Brexit hard yards still to come
It sailed through.
For the first time, MPs have agreed in a vote that we will begin the process of leaving the EU by the end of March.
The government chief whip was seen with a massive grin after tonight's vote.
Remember ministers' climbdown came with a clever kicker, persuading Labour to sign up to their timetable for triggering Article 50 without committing to very much in return - the vague promise of a plan that could be as detailed as the back of the proverbial fag packet.
There's grumpiness on the Labour benches at how it was handled - angry conversations taking place, sources suggest - a sense among some that the front bench allowed themselves to be hoodwinked by the government's cunning plan.
Potential Tory rebels on the Remain side are deeply suspicious of the government's real intentions for giving more information about its ideas for Brexit. They backed off today, but will be back for more, no question.
But beyond the immediate machinations and the chief whip's big grin, two realities are confirmed by the events of the last 24 hours.
Yes - the numbers tonight suggest not very many MPs will actually try to block Brexit, or frustrate the process. They will certainly try to push the government for more details. They will certainly try to amend the proposals that eventually make it to the Commons, whenever that is.

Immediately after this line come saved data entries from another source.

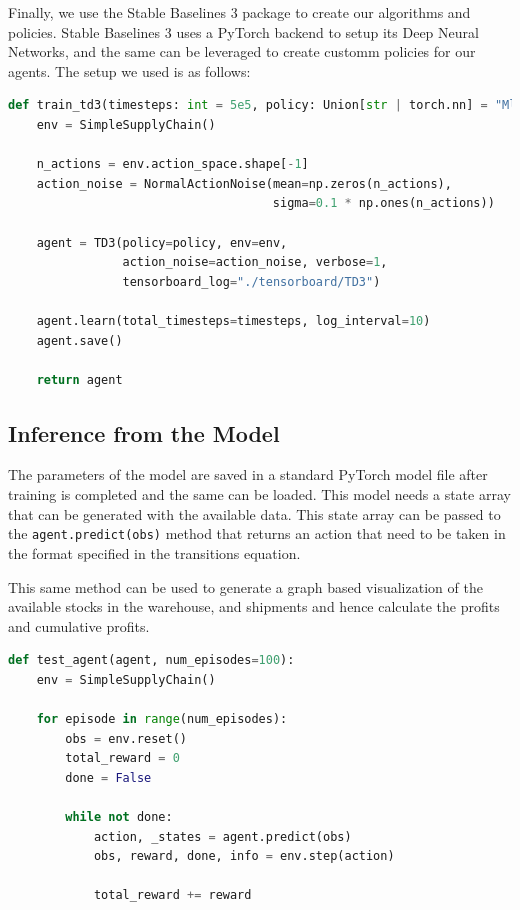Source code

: \documentclass{article}
\begin{document}
Finally, we use the Stable Baselines 3 package to create our algorithms and policies. Stable Baselines 3 uses a PyTorch backend to setup its Deep Neural Networks, and the same can be leveraged to create customm policies for our agents. The setup we used is as follows:

\begin{lstlisting}[language=Python]
def train_td3(timesteps: int = 5e5, policy: Union[str | torch.nn] = "MlpPolicy"):
    env = SimpleSupplyChain()

    n_actions = env.action_space.shape[-1]
    action_noise = NormalActionNoise(mean=np.zeros(n_actions), 
                                     sigma=0.1 * np.ones(n_actions))

    agent = TD3(policy=policy, env=env,
                action_noise=action_noise, verbose=1, 
                tensorboard_log="./tensorboard/TD3")

    agent.learn(total_timesteps=timesteps, log_interval=10)
    agent.save()

    return agent
\end{lstlisting}

\subsection{Inference from the Model}
The parameters of the model are saved in a standard PyTorch model file after training is completed and the same can be loaded. This model needs a state array that can be generated with the available data. This state array can be passed to the \lstinline{agent.predict(obs)} method that returns an action that need to be taken in the format specified in the transitions equation.

This same method can be used to generate a graph based visualization of the available stocks in the warehouse, and shipments and hence calculate the profits and cumulative profits.

\begin{lstlisting}[language=Python]
def test_agent(agent, num_episodes=100):
    env = SimpleSupplyChain()

    for episode in range(num_episodes):
        obs = env.reset()
        total_reward = 0
        done = False

        while not done:
            action, _states = agent.predict(obs)
            obs, reward, done, info = env.step(action)

            total_reward += reward
\end{lstlisting}
\end{document}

That could disrupt and delay things, but trying to stop it happening is not on the agenda of the vast majority.
But what's equally clear is that Theresa May does not have a secure majority on the EU. As soon as her plans (eventually) hit the floor of the House, she's likely to have to compromise.
That is precisely why the government is fighting so hard just across the road in the Supreme Court to try to avoid MPs having a say before the really hard work in Brussels even begins.